1 research outputs found
On the Role of Context at Different Scales in Scene Parsing
Scene parsing can be formulated as a labeling problem where each
visual data element, e.g., each pixel of an image or each 3D
point in a point cloud, is assigned a semantic class label. One
can approach this problem by training a classifier and predicting
a class label for the data elements purely based on their local
properties. This approach, however, does not take into account
any kind of contextual information between different elements in
the image or point cloud. For example, in an application where we
are interested in labeling roadside objects, the fact that most
of the utility poles are connected to some power wires can be
very helpful in disambiguating them from other similar looking
classes.
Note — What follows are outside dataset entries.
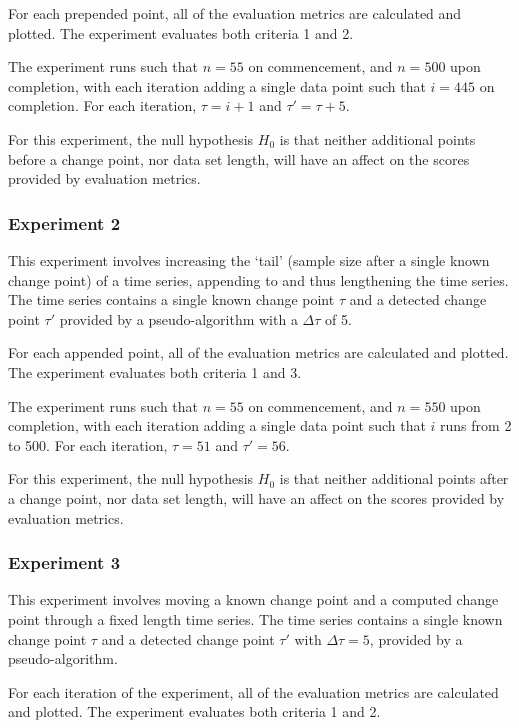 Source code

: \documentclass{uvamscse}	%
\begin{document}
For each prepended point, all of the evaluation metrics are calculated and plotted. The experiment evaluates both criteria 1 and 2.

The experiment runs such that $n = 55$ on commencement, and $n = 500$ upon completion, with each iteration adding a single data point such that $i = 445$ on completion. For each iteration, $\tau = i + 1$ and $\tau' = \tau + 5$.

For this experiment, the null hypothesis $H_0$ is that neither additional points before a change point, nor data set length, will have an affect on the scores provided by evaluation metrics.


\subsubsection{Experiment 2}

This experiment involves increasing the `tail' (sample size after a single known change point) of a time series, appending to and thus lengthening the time series. The time series contains a single known change point $\tau$ and a detected change point $\tau'$ provided by a pseudo-algorithm with a $\Delta \tau$ of 5.

For each appended point, all of the evaluation metrics are calculated and plotted. The experiment evaluates both criteria 1 and 3.

The experiment runs such that $n=55$ on commencement, and $n=550$ upon completion, with each iteration adding a single data point such that $i$ runs from 2 to 500. For each iteration, $\tau = 51$ and $\tau' = 56$.

For this experiment, the null hypothesis $H_0$ is that neither additional points after a change point, nor data set length, will have an affect on the scores provided by evaluation metrics.

\subsubsection{Experiment 3}

This experiment involves moving a known change point and a computed change point through a fixed length time series. The time series contains a single known change point $\tau$ and a detected change point $\tau'$ with $\Delta \tau = 5$, provided by a pseudo-algorithm.

For each iteration of the experiment, all of the evaluation metrics are calculated and plotted. The experiment evaluates both criteria 1 and 2.
\end{document}
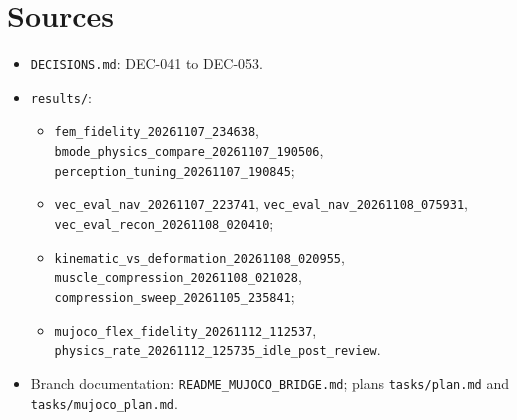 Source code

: \documentclass[11pt,a4paper]{article}
\newcommand{\src}[1]{\texttt{\small #1}}
\newcommand{\dec}[1]{\textsf{#1}}
\begin{document}
\section{Sources}
\small
\begin{itemize}
  \item \src{DECISIONS.md}: \dec{DEC-041} to \dec{DEC-053}.
  \item \src{results/}:
    \begin{itemize}
      \item \src{fem\_fidelity\_20261107\_234638}, \src{bmode\_physics\_compare\_20261107\_190506},
        \src{perception\_tuning\_20261107\_190845};
      \item \src{vec\_eval\_nav\_20261107\_223741}, \src{vec\_eval\_nav\_20261108\_075931},
        \src{vec\_eval\_recon\_20261108\_020410};
      \item \src{kinematic\_vs\_deformation\_20261108\_020955}, \src{muscle\_compression\_20261108\_021028},
        \src{compression\_sweep\_20261105\_235841};
      \item \src{mujoco\_flex\_fidelity\_20261112\_112537}, \src{physics\_rate\_20261112\_125735\_idle\_post\_review}.
    \end{itemize}
  \item Branch documentation: \src{README\_MUJOCO\_BRIDGE.md}; plans \src{tasks/plan.md} and \src{tasks/mujoco\_plan.md}.
\end{itemize}
\end{document}
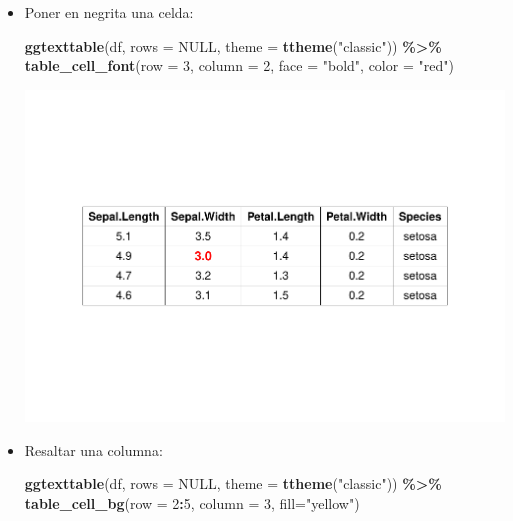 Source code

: \documentclass[
]{book}
\newenvironment{Shaded}{\begin{snugshade}}{\end{snugshade}}
\newcommand{\AttributeTok}[1]{\textcolor[rgb]{0.13,0.29,0.53}{#1}}
\newcommand{\ConstantTok}[1]{\textcolor[rgb]{0.56,0.35,0.01}{#1}}
\newcommand{\DecValTok}[1]{\textcolor[rgb]{0.00,0.00,0.81}{#1}}
\newcommand{\FunctionTok}[1]{\textcolor[rgb]{0.13,0.29,0.53}{\textbf{#1}}}
\newcommand{\NormalTok}[1]{#1}
\newcommand{\SpecialCharTok}[1]{\textcolor[rgb]{0.81,0.36,0.00}{\textbf{#1}}}
\newcommand{\StringTok}[1]{\textcolor[rgb]{0.31,0.60,0.02}{#1}}
\begin{document}
\begin{itemize}
\item
  Poner en negrita una celda:

\begin{Shaded}
\begin{Highlighting}[]
\FunctionTok{ggtexttable}\NormalTok{(df, }\AttributeTok{rows =} \ConstantTok{NULL}\NormalTok{,  }\AttributeTok{theme =} \FunctionTok{ttheme}\NormalTok{(}\StringTok{"classic"}\NormalTok{)) }\SpecialCharTok{\%\textgreater{}\%}  
  \FunctionTok{table\_cell\_font}\NormalTok{(}\AttributeTok{row =} \DecValTok{3}\NormalTok{, }\AttributeTok{column =} \DecValTok{2}\NormalTok{, }\AttributeTok{face =} \StringTok{"bold"}\NormalTok{, }\AttributeTok{color =} \StringTok{"red"}\NormalTok{)}
\end{Highlighting}
\end{Shaded}

  \includegraphics{_main_files/figure-latex/unnamed-chunk-234-1.pdf}
\item
  Resaltar una columna:

\begin{Shaded}
\begin{Highlighting}[]
\FunctionTok{ggtexttable}\NormalTok{(df, }\AttributeTok{rows =} \ConstantTok{NULL}\NormalTok{,  }\AttributeTok{theme =} \FunctionTok{ttheme}\NormalTok{(}\StringTok{"classic"}\NormalTok{)) }\SpecialCharTok{\%\textgreater{}\%} 
  \FunctionTok{table\_cell\_bg}\NormalTok{(}\AttributeTok{row =} \DecValTok{2}\SpecialCharTok{:}\DecValTok{5}\NormalTok{, }\AttributeTok{column =} \DecValTok{3}\NormalTok{, }\AttributeTok{fill=}\StringTok{"yellow"}\NormalTok{)}
\end{Highlighting}
\end{Shaded}


\end{itemize}
\end{document}
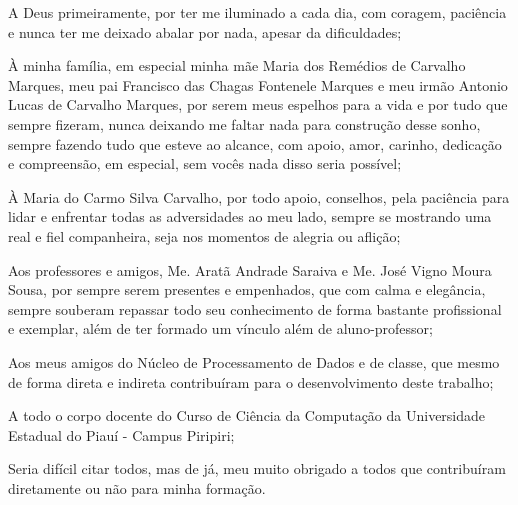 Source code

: 
\begin{agradecimentos}[AGRADECIMENTOS]
A Deus primeiramente, por ter me iluminado a cada dia, com coragem, paciência e nunca ter me deixado abalar por nada, apesar da dificuldades;

À minha família, em especial minha mãe Maria dos Remédios de Carvalho Marques, meu pai Francisco das Chagas Fontenele Marques e meu irmão Antonio Lucas de Carvalho Marques, por serem meus espelhos para a vida e por tudo que sempre fizeram, nunca deixando me faltar nada para construção desse sonho, sempre fazendo tudo que esteve ao alcance, com apoio, amor, carinho, dedicação e compreensão, em especial, sem vocês nada disso seria possível;

À Maria do Carmo Silva Carvalho, por todo apoio, conselhos, pela paciência para lidar e enfrentar todas as adversidades ao meu lado, sempre se mostrando uma real e fiel companheira, seja nos momentos de alegria ou aflição;

Aos professores e amigos, Me. Aratã Andrade Saraiva e Me. José Vigno Moura Sousa, por sempre serem presentes e empenhados, que com calma e elegância, sempre souberam repassar todo seu conhecimento de forma bastante profissional e exemplar, além de ter formado um vínculo além de aluno-professor;

Aos meus amigos do Núcleo de Processamento de Dados e de classe, que mesmo de forma direta e indireta contribuíram para o desenvolvimento deste trabalho;

A todo o corpo docente do Curso de Ciência da Computação da Universidade Estadual do Piauí - Campus Piripiri;

Seria difícil citar todos, mas de já, meu muito obrigado a todos que contribuíram diretamente ou não para minha formação.


\end{agradecimentos} 

\newpage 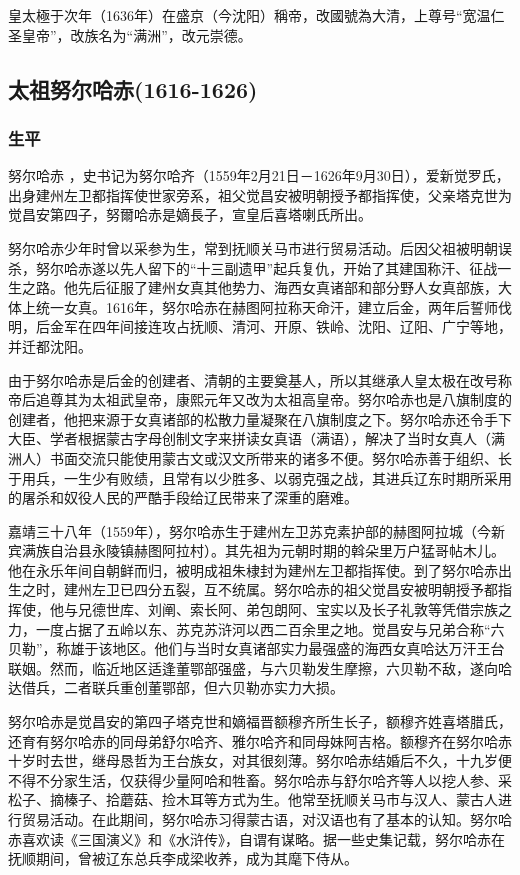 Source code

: 皇太極于次年（1636年）在盛京（今沈阳）稱帝，改國號為大清，上尊号“宽温仁圣皇帝”，改族名为“满洲”，改元崇德。

\subsection{太祖努尔哈赤\tiny(1616-1626)}

\subsubsection{生平}

努尔哈赤 ，史书记为努尔哈齐（1559年2月21日－1626年9月30日），爱新觉罗氏，出身建州左卫都指挥使世家旁系，祖父觉昌安被明朝授予都指挥使，父亲塔克世为觉昌安第四子，努爾哈赤是嫡長子，宣皇后喜塔喇氏所出。

努尔哈赤少年时曾以采参为生，常到抚顺关马市进行贸易活动。后因父祖被明朝误杀，努尔哈赤遂以先人留下的“十三副遗甲”起兵复仇，开始了其建国称汗、征战一生之路。他先后征服了建州女真其他势力、海西女真诸部和部分野人女真部族，大体上统一女真。1616年，努尔哈赤在赫图阿拉称天命汗，建立后金，两年后誓师伐明，后金军在四年间接连攻占抚顺、清河、开原、铁岭、沈阳、辽阳、广宁等地，并迁都沈阳。

由于努尔哈赤是后金的创建者、清朝的主要奠基人，所以其继承人皇太极在改号称帝后追尊其为太祖武皇帝，康熙元年又改为太祖高皇帝。努尔哈赤也是八旗制度的创建者，他把来源于女真诸部的松散力量凝聚在八旗制度之下。努尔哈赤还令手下大臣、学者根据蒙古字母创制文字来拼读女真语（满语），解决了当时女真人（满洲人）书面交流只能使用蒙古文或汉文所带来的诸多不便。努尔哈赤善于组织、长于用兵，一生少有败绩，且常有以少胜多、以弱克强之战，其进兵辽东时期所采用的屠杀和奴役人民的严酷手段给辽民带来了深重的磨难。

嘉靖三十八年（1559年），努尔哈赤生于建州左卫苏克素护部的赫图阿拉城（今新宾满族自治县永陵镇赫图阿拉村）。其先祖为元朝时期的斡朵里万户猛哥帖木儿。他在永乐年间自朝鲜而归，被明成祖朱棣封为建州左卫都指挥使。到了努尔哈赤出生之时，建州左卫已四分五裂，互不统属。努尔哈赤的祖父觉昌安被明朝授予都指挥使，他与兄德世库、刘阐、索长阿、弟包朗阿、宝实以及长子礼敦等凭借宗族之力，一度占据了五岭以东、苏克苏浒河以西二百余里之地。觉昌安与兄弟合称“六贝勒”，称雄于该地区。他们与当时女真诸部实力最强盛的海西女真哈达万汗王台联姻。然而，临近地区适逢董鄂部强盛，与六贝勒发生摩擦，六贝勒不敌，遂向哈达借兵，二者联兵重创董鄂部，但六贝勒亦实力大损。

努尔哈赤是觉昌安的第四子塔克世和嫡福晋额穆齐所生长子，额穆齐姓喜塔腊氏，还育有努尔哈赤的同母弟舒尔哈齐、雅尔哈齐和同母妹阿吉格。额穆齐在努尔哈赤十岁时去世，继母恳哲为王台族女，对其很刻薄。努尔哈赤结婚后不久，十九岁便不得不分家生活，仅获得少量阿哈和牲畜。努尔哈赤与舒尔哈齐等人以挖人参、采松子、摘榛子、拾蘑菇、捡木耳等方式为生。他常至抚顺关马市与汉人、蒙古人进行贸易活动。在此期间，努尔哈赤习得蒙古语，对汉语也有了基本的认知。努尔哈赤喜欢读《三国演义》和《水浒传》，自谓有谋略。据一些史集记载，努尔哈赤在抚顺期间，曾被辽东总兵李成梁收养，成为其麾下侍从。

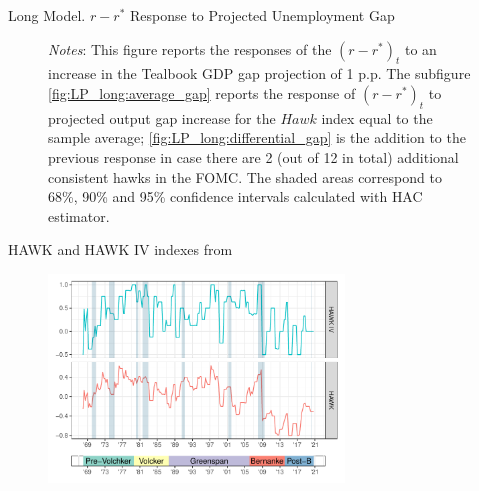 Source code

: \documentclass[10pt,aspectratio=169]{beamer}
\begin{document}
\begin{frame}{Long Model. $r-r^*$ Response to Projected Unemployment Gap}
\begin{figure}[!htbp]
\begin{minipage}{1\textwidth}
\begin{subfigure}[b]{0.49\textwidth}
        \end{subfigure}\vspace{-2ex}
            {\begin{flushleft}\tiny\textit{Notes}: This figure reports the responses of the $(r-r^*)_t$ to an increase in the Tealbook GDP gap projection of 1 p.p. The subfigure \ref{fig:LP_long:average_gap} reports the response of $(r-r^*)_t$ to projected output gap increase for the $\mathit{Hawk}$ index equal to the sample average; \ref{fig:LP_long:differential_gap} is the addition to the previous response in case there are 2 (out of 12 in total) additional consistent hawks in the FOMC. The shaded areas correspond to 68\%, 90\% and 95\% confidence intervals calculated with \cite{Andrews1991} HAC estimator. \end{flushleft}}
        \end{minipage}

    \end{figure}
    
\end{frame}



\begin{frame}
\end{frame}



\begin{frame}{HAWK and HAWK IV indexes from \cite{HIM2023}}
    \begin{figure}[h!]
        \includegraphics[width=0.7\textwidth]{HAWK_plot_w_heads.pdf}
    \end{figure}
\end{frame}
\end{document}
Recurrence of certain class combinations can be also
considered as a good contextual hint since they are very likely
to co-occur again. These forms of high-level contextual
information are often formulated using pairwise and higher-order
Conditional Random Fields (CRFs). A CRF is a probabilistic
graphical model that encodes the contextual relationships between
the data elements in a scene. In this thesis, we study the
potential of contextual information at different scales (ranges)
in scene parsing problems.
First, we propose a model that utilizes the local context of the
scene via a pairwise CRF. Our model acquires contextual
interactions between different classes by assessing their
misclassification rates using only the local properties of data.
In other words, no extra training is required for obtaining the
class interaction information.
Next, we expand the context field of view from a local range to a
longer range, and make use of higher-order models to encode more
complex contextual cues. More specifically, we introduce a new
model to employ geometric higher-order terms in a CRF for
semantic labeling of 3D point cloud data.
Despite the potential of the above models at capturing the
contextual cues in the scene, there are higher-level context cues
that cannot be encoded via pairwise and higher-order CRFs. For
instance, a vehicle is very unlikely to appear in a sea scene, or
buildings are frequently observed in a street scene. Such
information can be described using scene context and are modeled
using global image descriptors. In particular, through an image
retrieval procedure, we find images whose content is similar to
that of the query image, and use them for scene parsing. Another
problem of the above methods is that they rely on a
computationally expensive training process for the classification
using the local properties of data elements, which needs to be
repeated every time the training data is modified. We address
this issue by proposing a fast and efficient approach that
exempts us from the cumbersome training task, by transferring the
ground-truth information directly from the training data to the
test data